While the commercial supply of oysters is now driven by aquaculture in various estuaries around Australia, this species is still technically and historically a foraged one.  

Some of our seafood educators have enjoyed an oyster or two straight from the rocks, but they point out that the carefully developed oysters that come from aquaculture are significantly bigger, and better developed than ones you can find yourself... So perhaps stick to slurping back a dozen from the shops unless you're feeling particularly adventurous!  



Once you’ve graduated from the above species, and you're feeling like your life lacks adventure, you’re ready to forage octopus. You’ll be part of a tradition that stretches as far back as inhabited Australia and will find out just how hard subsistence living can be on the body.   

What you’ll need to do is first, identify the territory favoured by the octopus. The only problem is that you are now on the trail of arguably the ocean’s most versatile and intelligent creature. Consider it the all-time reigning hide-and-seek champion of the sea, five hundred million years in a row.  

Fortunately, the males will be easier to find, as part of their strategy to attract a passing female is to scatter their hunting trophies around their burrows. Crab shells, bivalve shells, and any inedible refuse that can demonstrate their capacity to provide (note: this does not work on human women).   
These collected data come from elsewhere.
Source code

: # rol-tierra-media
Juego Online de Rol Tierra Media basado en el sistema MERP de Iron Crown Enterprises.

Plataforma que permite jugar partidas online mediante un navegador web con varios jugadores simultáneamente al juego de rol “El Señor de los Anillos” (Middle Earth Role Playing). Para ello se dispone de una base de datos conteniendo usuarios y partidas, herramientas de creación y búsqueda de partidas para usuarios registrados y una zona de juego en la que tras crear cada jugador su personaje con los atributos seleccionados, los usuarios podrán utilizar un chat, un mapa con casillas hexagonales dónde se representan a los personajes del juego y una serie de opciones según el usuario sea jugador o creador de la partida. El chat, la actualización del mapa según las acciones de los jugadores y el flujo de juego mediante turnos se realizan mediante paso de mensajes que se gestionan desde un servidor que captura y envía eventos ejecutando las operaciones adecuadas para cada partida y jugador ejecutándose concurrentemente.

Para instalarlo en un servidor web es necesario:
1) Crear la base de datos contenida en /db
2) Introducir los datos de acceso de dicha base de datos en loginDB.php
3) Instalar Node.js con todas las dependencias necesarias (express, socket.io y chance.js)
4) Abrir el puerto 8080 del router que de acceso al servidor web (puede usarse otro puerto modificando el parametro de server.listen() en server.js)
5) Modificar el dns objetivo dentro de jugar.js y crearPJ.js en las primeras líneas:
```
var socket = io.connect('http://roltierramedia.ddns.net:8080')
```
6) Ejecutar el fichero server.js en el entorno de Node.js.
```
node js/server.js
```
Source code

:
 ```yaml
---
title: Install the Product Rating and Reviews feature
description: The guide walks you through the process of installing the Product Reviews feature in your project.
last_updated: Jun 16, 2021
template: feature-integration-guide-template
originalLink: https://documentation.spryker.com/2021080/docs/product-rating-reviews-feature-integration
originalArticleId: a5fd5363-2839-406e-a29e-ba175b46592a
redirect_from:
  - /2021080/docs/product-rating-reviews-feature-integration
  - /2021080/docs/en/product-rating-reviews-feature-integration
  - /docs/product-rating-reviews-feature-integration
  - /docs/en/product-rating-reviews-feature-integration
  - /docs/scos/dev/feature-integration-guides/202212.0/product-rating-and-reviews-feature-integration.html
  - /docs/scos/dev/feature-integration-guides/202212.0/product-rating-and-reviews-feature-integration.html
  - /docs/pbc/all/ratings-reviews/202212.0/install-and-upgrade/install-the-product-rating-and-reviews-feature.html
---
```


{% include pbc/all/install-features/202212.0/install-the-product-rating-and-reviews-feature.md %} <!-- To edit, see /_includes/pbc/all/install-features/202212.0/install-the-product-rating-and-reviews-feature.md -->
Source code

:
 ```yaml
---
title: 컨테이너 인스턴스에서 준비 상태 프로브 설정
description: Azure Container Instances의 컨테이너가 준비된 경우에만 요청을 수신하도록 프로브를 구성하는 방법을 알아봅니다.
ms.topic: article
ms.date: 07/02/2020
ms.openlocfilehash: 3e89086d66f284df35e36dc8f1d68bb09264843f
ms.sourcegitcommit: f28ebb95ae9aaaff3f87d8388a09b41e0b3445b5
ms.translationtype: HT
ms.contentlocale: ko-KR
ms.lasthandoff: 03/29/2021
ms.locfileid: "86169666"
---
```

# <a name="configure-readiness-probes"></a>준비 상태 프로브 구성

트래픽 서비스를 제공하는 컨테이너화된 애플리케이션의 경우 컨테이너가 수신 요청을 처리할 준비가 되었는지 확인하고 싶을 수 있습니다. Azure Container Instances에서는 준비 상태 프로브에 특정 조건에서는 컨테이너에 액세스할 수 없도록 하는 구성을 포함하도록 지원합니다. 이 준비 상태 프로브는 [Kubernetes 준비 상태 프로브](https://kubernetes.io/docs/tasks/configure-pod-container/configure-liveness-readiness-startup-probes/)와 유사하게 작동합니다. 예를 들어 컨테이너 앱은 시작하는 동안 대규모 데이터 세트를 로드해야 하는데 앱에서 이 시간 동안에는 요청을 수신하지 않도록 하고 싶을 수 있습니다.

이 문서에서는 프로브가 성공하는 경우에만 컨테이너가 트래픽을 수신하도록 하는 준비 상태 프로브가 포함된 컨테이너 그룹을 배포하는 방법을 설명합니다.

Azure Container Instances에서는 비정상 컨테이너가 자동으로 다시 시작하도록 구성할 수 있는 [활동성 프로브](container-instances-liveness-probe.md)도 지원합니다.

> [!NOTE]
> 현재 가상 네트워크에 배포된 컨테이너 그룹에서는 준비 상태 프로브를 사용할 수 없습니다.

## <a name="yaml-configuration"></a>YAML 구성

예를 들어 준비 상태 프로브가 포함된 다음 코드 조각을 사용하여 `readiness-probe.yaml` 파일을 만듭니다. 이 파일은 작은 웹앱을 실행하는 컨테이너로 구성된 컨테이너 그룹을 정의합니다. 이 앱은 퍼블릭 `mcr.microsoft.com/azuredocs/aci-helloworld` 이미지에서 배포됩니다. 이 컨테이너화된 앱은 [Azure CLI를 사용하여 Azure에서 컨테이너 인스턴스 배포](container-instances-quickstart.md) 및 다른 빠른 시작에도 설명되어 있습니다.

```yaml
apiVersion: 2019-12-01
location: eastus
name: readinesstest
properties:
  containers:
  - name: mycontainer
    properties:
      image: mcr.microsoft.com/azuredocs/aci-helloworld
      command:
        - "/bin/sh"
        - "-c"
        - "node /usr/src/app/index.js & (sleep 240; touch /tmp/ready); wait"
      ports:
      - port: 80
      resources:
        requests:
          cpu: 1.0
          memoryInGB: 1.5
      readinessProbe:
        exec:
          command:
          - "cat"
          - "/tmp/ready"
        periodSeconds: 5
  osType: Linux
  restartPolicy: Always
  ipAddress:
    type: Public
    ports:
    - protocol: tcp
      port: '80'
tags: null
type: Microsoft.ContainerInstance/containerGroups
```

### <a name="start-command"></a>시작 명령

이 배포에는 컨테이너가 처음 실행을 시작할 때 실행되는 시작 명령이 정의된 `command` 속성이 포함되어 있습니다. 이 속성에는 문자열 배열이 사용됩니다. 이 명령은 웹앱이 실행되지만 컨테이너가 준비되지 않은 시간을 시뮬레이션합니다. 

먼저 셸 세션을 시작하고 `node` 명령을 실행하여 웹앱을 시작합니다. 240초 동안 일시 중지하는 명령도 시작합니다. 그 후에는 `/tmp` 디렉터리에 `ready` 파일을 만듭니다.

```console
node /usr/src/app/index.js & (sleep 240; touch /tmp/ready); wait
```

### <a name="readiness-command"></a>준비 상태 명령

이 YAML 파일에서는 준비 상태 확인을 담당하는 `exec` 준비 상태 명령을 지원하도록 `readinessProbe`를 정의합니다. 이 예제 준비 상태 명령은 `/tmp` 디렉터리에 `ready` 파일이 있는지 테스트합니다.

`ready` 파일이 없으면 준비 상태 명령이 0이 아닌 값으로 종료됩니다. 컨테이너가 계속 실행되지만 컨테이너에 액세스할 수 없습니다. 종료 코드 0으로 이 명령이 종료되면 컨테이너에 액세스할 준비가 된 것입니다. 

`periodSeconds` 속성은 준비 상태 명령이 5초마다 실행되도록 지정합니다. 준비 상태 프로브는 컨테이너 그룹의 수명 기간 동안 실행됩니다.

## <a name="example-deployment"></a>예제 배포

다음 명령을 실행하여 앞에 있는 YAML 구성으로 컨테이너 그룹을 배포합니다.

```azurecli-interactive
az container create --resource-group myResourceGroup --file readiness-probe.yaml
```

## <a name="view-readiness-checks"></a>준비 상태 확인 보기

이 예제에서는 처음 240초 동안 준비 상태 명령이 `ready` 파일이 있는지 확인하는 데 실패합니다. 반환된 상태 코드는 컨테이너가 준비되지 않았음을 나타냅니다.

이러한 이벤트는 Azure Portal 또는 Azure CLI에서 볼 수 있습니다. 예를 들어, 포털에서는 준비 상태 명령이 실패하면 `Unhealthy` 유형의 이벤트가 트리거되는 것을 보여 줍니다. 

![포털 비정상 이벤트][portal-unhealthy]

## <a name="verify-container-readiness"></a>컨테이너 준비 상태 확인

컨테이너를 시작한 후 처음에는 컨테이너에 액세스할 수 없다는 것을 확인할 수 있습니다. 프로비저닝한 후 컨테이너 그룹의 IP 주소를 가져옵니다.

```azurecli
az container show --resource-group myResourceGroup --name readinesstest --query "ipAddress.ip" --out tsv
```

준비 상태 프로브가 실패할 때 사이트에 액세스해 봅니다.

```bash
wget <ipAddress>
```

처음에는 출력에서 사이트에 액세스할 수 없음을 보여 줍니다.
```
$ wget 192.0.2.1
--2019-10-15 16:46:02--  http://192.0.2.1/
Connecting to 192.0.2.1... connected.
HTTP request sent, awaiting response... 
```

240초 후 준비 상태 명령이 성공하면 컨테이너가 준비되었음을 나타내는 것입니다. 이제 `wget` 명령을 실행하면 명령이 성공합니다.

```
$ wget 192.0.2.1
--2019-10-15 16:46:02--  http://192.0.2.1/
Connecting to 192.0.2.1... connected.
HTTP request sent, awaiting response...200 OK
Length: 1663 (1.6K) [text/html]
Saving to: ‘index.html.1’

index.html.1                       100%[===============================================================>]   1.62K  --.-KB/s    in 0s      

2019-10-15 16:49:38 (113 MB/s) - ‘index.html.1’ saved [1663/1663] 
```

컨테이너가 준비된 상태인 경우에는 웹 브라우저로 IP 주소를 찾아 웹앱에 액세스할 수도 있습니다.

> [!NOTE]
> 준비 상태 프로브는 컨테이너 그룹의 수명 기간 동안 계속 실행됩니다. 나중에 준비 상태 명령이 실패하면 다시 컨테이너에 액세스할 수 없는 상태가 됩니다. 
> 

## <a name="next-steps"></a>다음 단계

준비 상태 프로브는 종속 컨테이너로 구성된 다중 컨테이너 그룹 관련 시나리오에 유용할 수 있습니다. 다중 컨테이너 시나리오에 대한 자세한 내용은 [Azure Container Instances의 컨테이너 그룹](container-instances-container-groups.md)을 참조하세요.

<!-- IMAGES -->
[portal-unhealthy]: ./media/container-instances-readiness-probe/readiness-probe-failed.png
So, if you can see a hole in the muddy or sandy bottom, surrounded by this refuse, you can assume that there is an octopus inside. Now, all you need to do is stick your precious hand inside a dark hole to grab a creature with a beak that can snip through bones like butter. It should be noted that a 5kg octopus can fit through a hole smaller than a golf ball, so you may end up with a lot more animals than you anticipated.  


Whether you try foraging for these species yourself or just purchase them from the shops, hopefully, this list has given you some appreciation of not only how labour-intensive hand-harvesting can be, but also how delicious the resultant seafood supply is, and how lucky we Australians are to have affordable access to it.